Re: [PATCH v1 25/29] cxl/amd: Enable Zen5 address translation using ACPI PRMT
From: Gregory Price
Date: Wed Jan 15 2025 - 12:05:43 EST
On Wed, Jan 15, 2025 at 04:05:16PM +0100, Robert Richter wrote:
> >
> > Should be dpa as argument? Confusing to convert an hpa to an hpa.
>
> We need to handle the decoder address ranges, the argument is always
> the HPA range the decoder belongs to.
I see, and this is where my confusion stems from. Basically these
addresses are consider "HPA" because they are programmed to decoders,
and decoder addresses are "always HPA".
i.e. 2 interleaved devices (endpoint decoders) with normalized addresses:
dev0: base(0x0) len(0x200000000)
dev1: base(0x0) len(0x200000000)
These are HPAs because decoders are programmed with HPAs.

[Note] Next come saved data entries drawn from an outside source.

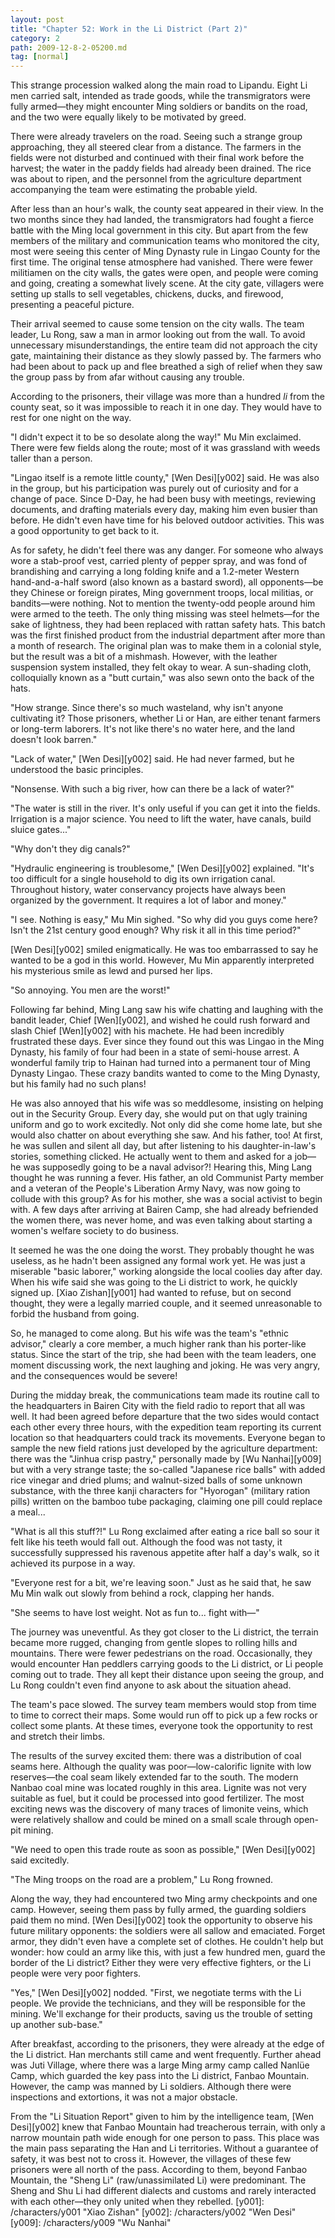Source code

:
 ```yaml
---
layout: post
title: "Chapter 52: Work in the Li District (Part 2)"
category: 2
path: 2009-12-8-2-05200.md
tag: [normal]
---
```


This strange procession walked along the main road to Lipandu. Eight Li men carried salt, intended as trade goods, while the transmigrators were fully armed—they might encounter Ming soldiers or bandits on the road, and the two were equally likely to be motivated by greed.

There were already travelers on the road. Seeing such a strange group approaching, they all steered clear from a distance. The farmers in the fields were not disturbed and continued with their final work before the harvest; the water in the paddy fields had already been drained. The rice was about to ripen, and the personnel from the agriculture department accompanying the team were estimating the probable yield.

After less than an hour's walk, the county seat appeared in their view. In the two months since they had landed, the transmigrators had fought a fierce battle with the Ming local government in this city. But apart from the few members of the military and communication teams who monitored the city, most were seeing this center of Ming Dynasty rule in Lingao County for the first time. The original tense atmosphere had vanished. There were fewer militiamen on the city walls, the gates were open, and people were coming and going, creating a somewhat lively scene. At the city gate, villagers were setting up stalls to sell vegetables, chickens, ducks, and firewood, presenting a peaceful picture.

Their arrival seemed to cause some tension on the city walls. The team leader, Lu Rong, saw a man in armor looking out from the wall. To avoid unnecessary misunderstandings, the entire team did not approach the city gate, maintaining their distance as they slowly passed by. The farmers who had been about to pack up and flee breathed a sigh of relief when they saw the group pass by from afar without causing any trouble.

According to the prisoners, their village was more than a hundred *li* from the county seat, so it was impossible to reach it in one day. They would have to rest for one night on the way.

"I didn't expect it to be so desolate along the way!" Mu Min exclaimed. There were few fields along the route; most of it was grassland with weeds taller than a person.

"Lingao itself is a remote little county," [Wen Desi][y002] said. He was also in the group, but his participation was purely out of curiosity and for a change of pace. Since D-Day, he had been busy with meetings, reviewing documents, and drafting materials every day, making him even busier than before. He didn't even have time for his beloved outdoor activities. This was a good opportunity to get back to it.

As for safety, he didn't feel there was any danger. For someone who always wore a stab-proof vest, carried plenty of pepper spray, and was fond of brandishing and carrying a long folding knife and a 1.2-meter Western hand-and-a-half sword (also known as a bastard sword), all opponents—be they Chinese or foreign pirates, Ming government troops, local militias, or bandits—were nothing. Not to mention the twenty-odd people around him were armed to the teeth. The only thing missing was steel helmets—for the sake of lightness, they had been replaced with rattan safety hats. This batch was the first finished product from the industrial department after more than a month of research. The original plan was to make them in a colonial style, but the result was a bit of a mishmash. However, with the leather suspension system installed, they felt okay to wear. A sun-shading cloth, colloquially known as a "butt curtain," was also sewn onto the back of the hats.

"How strange. Since there's so much wasteland, why isn't anyone cultivating it? Those prisoners, whether Li or Han, are either tenant farmers or long-term laborers. It's not like there's no water here, and the land doesn't look barren."

"Lack of water," [Wen Desi][y002] said. He had never farmed, but he understood the basic principles.

"Nonsense. With such a big river, how can there be a lack of water?"

"The water is still in the river. It's only useful if you can get it into the fields. Irrigation is a major science. You need to lift the water, have canals, build sluice gates..."

"Why don't they dig canals?"

"Hydraulic engineering is troublesome," [Wen Desi][y002] explained. "It's too difficult for a single household to dig its own irrigation canal. Throughout history, water conservancy projects have always been organized by the government. It requires a lot of labor and money."

"I see. Nothing is easy," Mu Min sighed. "So why did you guys come here? Isn't the 21st century good enough? Why risk it all in this time period?"

[Wen Desi][y002] smiled enigmatically. He was too embarrassed to say he wanted to be a god in this world. However, Mu Min apparently interpreted his mysterious smile as lewd and pursed her lips.

"So annoying. You men are the worst!"

Following far behind, Ming Lang saw his wife chatting and laughing with the bandit leader, Chief [Wen][y002], and wished he could rush forward and slash Chief [Wen][y002] with his machete. He had been incredibly frustrated these days. Ever since they found out this was Lingao in the Ming Dynasty, his family of four had been in a state of semi-house arrest. A wonderful family trip to Hainan had turned into a permanent tour of Ming Dynasty Lingao. These crazy bandits wanted to come to the Ming Dynasty, but his family had no such plans!

He was also annoyed that his wife was so meddlesome, insisting on helping out in the Security Group. Every day, she would put on that ugly training uniform and go to work excitedly. Not only did she come home late, but she would also chatter on about everything she saw. And his father, too! At first, he was sullen and silent all day, but after listening to his daughter-in-law's stories, something clicked. He actually went to them and asked for a job—he was supposedly going to be a naval advisor?! Hearing this, Ming Lang thought he was running a fever. His father, an old Communist Party member and a veteran of the People's Liberation Army Navy, was now going to collude with this group? As for his mother, she was a social activist to begin with. A few days after arriving at Bairen Camp, she had already befriended the women there, was never home, and was even talking about starting a women's welfare society to do business.

It seemed he was the one doing the worst. They probably thought he was useless, as he hadn't been assigned any formal work yet. He was just a miserable "basic laborer," working alongside the local coolies day after day. When his wife said she was going to the Li district to work, he quickly signed up. [Xiao Zishan][y001] had wanted to refuse, but on second thought, they were a legally married couple, and it seemed unreasonable to forbid the husband from going.

So, he managed to come along. But his wife was the team's "ethnic advisor," clearly a core member, a much higher rank than his porter-like status. Since the start of the trip, she had been with the team leaders, one moment discussing work, the next laughing and joking. He was very angry, and the consequences would be severe!

During the midday break, the communications team made its routine call to the headquarters in Bairen City with the field radio to report that all was well. It had been agreed before departure that the two sides would contact each other every three hours, with the expedition team reporting its current location so that headquarters could track its movements. Everyone began to sample the new field rations just developed by the agriculture department: there was the "Jinhua crisp pastry," personally made by [Wu Nanhai][y009] but with a very strange taste; the so-called "Japanese rice balls" with added rice vinegar and dried plums; and walnut-sized balls of some unknown substance, with the three kanji characters for "Hyorogan" (military ration pills) written on the bamboo tube packaging, claiming one pill could replace a meal...

"What is all this stuff?!" Lu Rong exclaimed after eating a rice ball so sour it felt like his teeth would fall out. Although the food was not tasty, it successfully suppressed his ravenous appetite after half a day's walk, so it achieved its purpose in a way.

"Everyone rest for a bit, we're leaving soon." Just as he said that, he saw Mu Min walk out slowly from behind a rock, clapping her hands.

"She seems to have lost weight. Not as fun to... fight with—"

The journey was uneventful. As they got closer to the Li district, the terrain became more rugged, changing from gentle slopes to rolling hills and mountains. There were fewer pedestrians on the road. Occasionally, they would encounter Han peddlers carrying goods to the Li district, or Li people coming out to trade. They all kept their distance upon seeing the group, and Lu Rong couldn't even find anyone to ask about the situation ahead.

The team's pace slowed. The survey team members would stop from time to time to correct their maps. Some would run off to pick up a few rocks or collect some plants. At these times, everyone took the opportunity to rest and stretch their limbs.

The results of the survey excited them: there was a distribution of coal seams here. Although the quality was poor—low-calorific lignite with low reserves—the coal seam likely extended far to the south. The modern Nanbao coal mine was located roughly in this area. Lignite was not very suitable as fuel, but it could be processed into good fertilizer. The most exciting news was the discovery of many traces of limonite veins, which were relatively shallow and could be mined on a small scale through open-pit mining.

"We need to open this trade route as soon as possible," [Wen Desi][y002] said excitedly.

"The Ming troops on the road are a problem," Lu Rong frowned.

Along the way, they had encountered two Ming army checkpoints and one camp. However, seeing them pass by fully armed, the guarding soldiers paid them no mind. [Wen Desi][y002] took the opportunity to observe his future military opponents: the soldiers were all sallow and emaciated. Forget armor, they didn't even have a complete set of clothes. He couldn't help but wonder: how could an army like this, with just a few hundred men, guard the border of the Li district? Either they were very effective fighters, or the Li people were very poor fighters.

"Yes," [Wen Desi][y002] nodded. "First, we negotiate terms with the Li people. We provide the technicians, and they will be responsible for the mining. We'll exchange for their products, saving us the trouble of setting up another sub-base."

After breakfast, according to the prisoners, they were already at the edge of the Li district. Han merchants still came and went frequently. Further ahead was Juti Village, where there was a large Ming army camp called Nanlüe Camp, which guarded the key pass into the Li district, Fanbao Mountain. However, the camp was manned by Li soldiers. Although there were inspections and extortions, it was not a major obstacle.

From the "Li Situation Report" given to him by the intelligence team, [Wen Desi][y002] knew that Fanbao Mountain had treacherous terrain, with only a narrow mountain path wide enough for one person to pass. This place was the main pass separating the Han and Li territories. Without a guarantee of safety, it was best not to cross it. However, the villages of these few prisoners were all north of the pass. According to them, beyond Fanbao Mountain, the "Sheng Li" (raw/unassimilated Li) were predominant. The Sheng and Shu Li had different dialects and customs and rarely interacted with each other—they only united when they rebelled.
[y001]: /characters/y001 "Xiao Zishan"
[y002]: /characters/y002 "Wen Desi"
[y009]: /characters/y009 "Wu Nanhai"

It's just that in this (specific) case HPA=DPA, while root decoders and
host bridge decoders will always have HPA=SPA. We're just translating
up the stack from HPA range to HPA range.
I've been dealing with virtualization for a long time and this has been
painful for me to follow - but I think I'm getting there.
> > DPA(0)
> > dev0: base(0xc050000000) spa(0xc050000000)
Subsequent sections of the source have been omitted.